I have never felt more liberated.


The debate will never end: is it, or is it not, socially acceptable to party and drink? Should we discourage alcohol consumption and partying? Or should we allow individuals to choose what they want to do, to consume what they wish, to make their own choices?


At such a bastion of liberalism like Middlebury, general social attitude weighs heavily on individual choice, generally dissuading any attempt to moderate the choices of students in how to spend their time. Look at the tailgate fiasco, for example. A simple, relatively unobtrusive rule has had an incendiary and widespread response because the administration dares to try and regulate the actions of the students. 


But maybe it is time to shift our focus. Maybe it is time to ask the hard questions, to take a long, introspective look at our community and wonder if such hardcore individualism is healthy for our community. Perhaps we should ask why we defend our supposed “right” to consume alcohol and to party so stubbornly. Perhaps we should wonder why, even with all that Middlebury does, the predominant social activity is still drinking and going out. 


Why do people start partying in the first place? I believe that it begins during the first week of freshman orientation. Most people want to meet people and make friends, and most are very afraid of being caught alone and without a friend group. Partying is a quick, easy and ubiquitous way of meeting people. It allows students to bond where otherwise they would never have met. It’s an efficient way of filling up your phone with new contacts.


What this does, however, is eliminate other avenues of forging connections. Although students make friends with their hallmates by proximity, friendship building outside of the hall seems to have been left up to parties. Instead of creating deep connections, parties encourage shallow acquaintances.

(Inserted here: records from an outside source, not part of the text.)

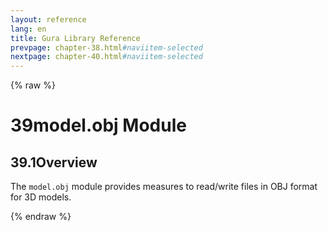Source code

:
 ```yaml
---
layout: reference
lang: en
title: Gura Library Reference
prevpage: chapter-38.html#naviitem-selected
nextpage: chapter-40.html#naviitem-selected
---
```

{% raw %}
<h1><span class="caption-index-1">39</span>model.obj Module</h1>
<h2><span class="caption-index-2">39.1</span><a name="anchor-39-1"></a>Overview</h2>
<p>
The <code class="highlighter-rouge">model.obj</code> module provides measures to read/write files in OBJ format for 3D models.
</p>
{% endraw %}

But this is a common argument against partying, one that most people have heard of. But once you’re past your freshman year, when you do have a group of good friends, what is the harm in going out every once and a while? I argue that the harm is that people become dependent on it. It becomes the only method of social interaction, the only entertainment, the only occupation on the weekends. Fridays, Saturdays and Sundays become cycles of going out, recovering, going out, then recovering again. That dramatically reduces the value of weekends. Go outside on a Saturday at nine in the morning, for example, and you will find the campus almost silent. The days become subordinate in favor of the nights. 


Since I have quit going out, I’ve found weekend mornings to be valuable and rewarding. I’ve walked into town and enjoyed coffee at the café. I’ve taken trips to Burlington with my friends. I have read books for fun because the full days give me time to enjoy other activities. Hikes, games and trips are all open to me because my days aren’t spent recovering. I wake up at nine o’clock instead of one, clear-headed and awake instead of weary and in pain. 

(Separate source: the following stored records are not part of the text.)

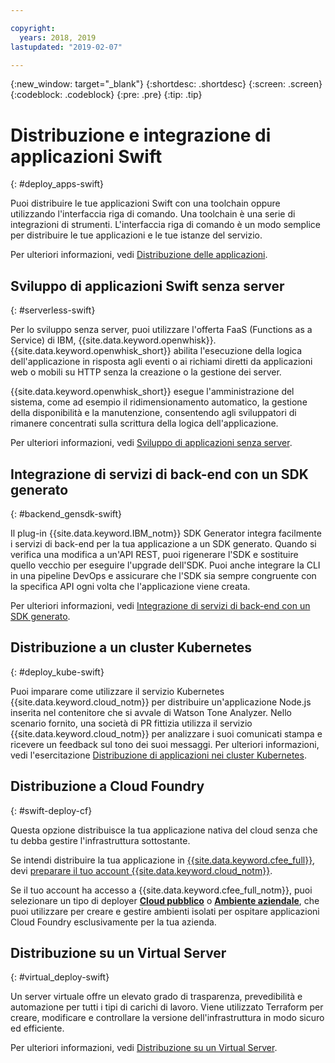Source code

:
 ```yaml
---

copyright:
  years: 2018, 2019
lastupdated: "2019-02-07"

---
```


{:new_window: target="_blank"}
{:shortdesc: .shortdesc}
{:screen: .screen}
{:codeblock: .codeblock}
{:pre: .pre}
{:tip: .tip}

# Distribuzione e integrazione di applicazioni Swift
{: #deploy_apps-swift}

Puoi distribuire le tue applicazioni Swift con una toolchain oppure utilizzando l'interfaccia riga di comando. Una toolchain è una serie di integrazioni di strumenti. L'interfaccia riga di comando è un modo semplice per distribuire le tue applicazioni e le tue istanze del servizio.

Per ulteriori informazioni, vedi [Distribuzione delle applicazioni](/docs/apps/dep-app-tool.html#deploying-apps).

## Sviluppo di applicazioni Swift senza server
{: #serverless-swift}

Per lo sviluppo senza server, puoi utilizzare l'offerta FaaS (Functions as a Service) di IBM, {{site.data.keyword.openwhisk}}. {{site.data.keyword.openwhisk_short}} abilita l'esecuzione della logica dell'applicazione in risposta agli eventi o ai richiami diretti da applicazioni web o mobili su HTTP senza la creazione o la gestione dei server.

{{site.data.keyword.openwhisk_short}} esegue l'amministrazione del sistema, come ad esempio il ridimensionamento automatico, la gestione della disponibilità e la manutenzione, consentendo agli sviluppatori di rimanere concentrati sulla scrittura della logica dell'applicazione.

Per ulteriori informazioni, vedi [Sviluppo di applicazioni senza server](/docs/apps/deploying/functions.html#serverless).

## Integrazione di servizi di back-end con un SDK generato
{: #backend_gensdk-swift}

Il plug-in {{site.data.keyword.IBM_notm}} SDK Generator integra facilmente i servizi di back-end per la tua applicazione a un SDK generato. Quando si verifica una modifica a un'API REST, puoi rigenerare l'SDK e sostituire quello vecchio per eseguire l'upgrade dell'SDK. Puoi anche integrare la CLI in una pipeline DevOps e assicurare che l'SDK sia sempre congruente con la specifica API ogni volta che l'applicazione viene creata.

Per ulteriori informazioni, vedi [Integrazione di servizi di back-end con un SDK generato](/docs/swift/backend/cli_sdkgen.html#sdk-cli).

## Distribuzione a un cluster Kubernetes
{: #deploy_kube-swift}

Puoi imparare come utilizzare il servizio Kubernetes {{site.data.keyword.cloud_notm}} per distribuire un'applicazione Node.js inserita nel contenitore che si avvale di Watson Tone Analyzer. Nello scenario fornito, una società di PR fittizia utilizza il servizio {{site.data.keyword.cloud_notm}} per analizzare i suoi comunicati stampa e ricevere un feedback sul tono dei suoi messaggi. Per ulteriori informazioni, vedi l'esercitazione [Distribuzione di applicazioni nei cluster Kubernetes](/docs/containers/cs_tutorials_apps.html#cs_apps_tutorial).

## Distribuzione a Cloud Foundry
{: #swift-deploy-cf}

Questa opzione distribuisce la tua applicazione nativa del cloud senza che tu debba gestire l'infrastruttura sottostante.

Se intendi distribuire la tua applicazione in [{{site.data.keyword.cfee_full}}](/docs/cloud-foundry/index.html#about), devi [preparare il tuo account {{site.data.keyword.cloud_notm}}](/docs/cloud-foundry/prepare-account.html#prepare).

Se il tuo account ha accesso a {{site.data.keyword.cfee_full_notm}}, puoi selezionare un tipo di deployer **[Cloud pubblico](/docs/cloud-foundry-public/about-cf.html#about-cf)** o **[Ambiente aziendale](/docs/cloud-foundry-public/cfee.html#cfee)**, che puoi utilizzare per creare e gestire ambienti isolati per ospitare applicazioni Cloud Foundry esclusivamente per la tua azienda.

## Distribuzione su un Virtual Server
{: #virtual_deploy-swift}

Un server virtuale offre un elevato grado di trasparenza, prevedibilità e automazione per tutti i tipi di carichi di lavoro. Viene utilizzato Terraform per creare, modificare e controllare la versione dell'infrastruttura in modo sicuro ed efficiente.

Per ulteriori informazioni, vedi [Distribuzione su un Virtual Server](/docs/apps/vsi-deploy.html#vsi-deploy).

I don’t think that my choice is to superior to partying. Partying is certainly entertaining and fun, and I have many hilarious stories from parties I’ve attended. What I’m challenging is not partying itself, but the consistent and almost single-minded dedication to going out every weekend. People say that there is nothing to do at Middlebury, and that’s why people drink and party so much. While there are few college-sponsored events, this accusation of a lack of things to do is just wrong. There might be nothing to do at night — but a full day opens up a wealth of opportunities.


I challenge the students of Middlebury not to go out for a weekend. Wake up early, walk outside and breathe in the fresh air. Go get some food in town. Play a pickup game of football with your friends. Read a novel, write a poem or pick up a hobby. Get some friends together and cook dinner for yourselves and then play a board game. 


Find the opportunities to forge truer, deeper connections with people. Take a risk and don’t party one weekend. Drinking and partying are not the only things to do here. Choosing not to party has made me happier and has allowed me to find my best friends at this school. 


It is time to ask ourselves if partying is something we want to steadfastly protect. It is time to challenge ourselves to fill our time meaningfully and differently.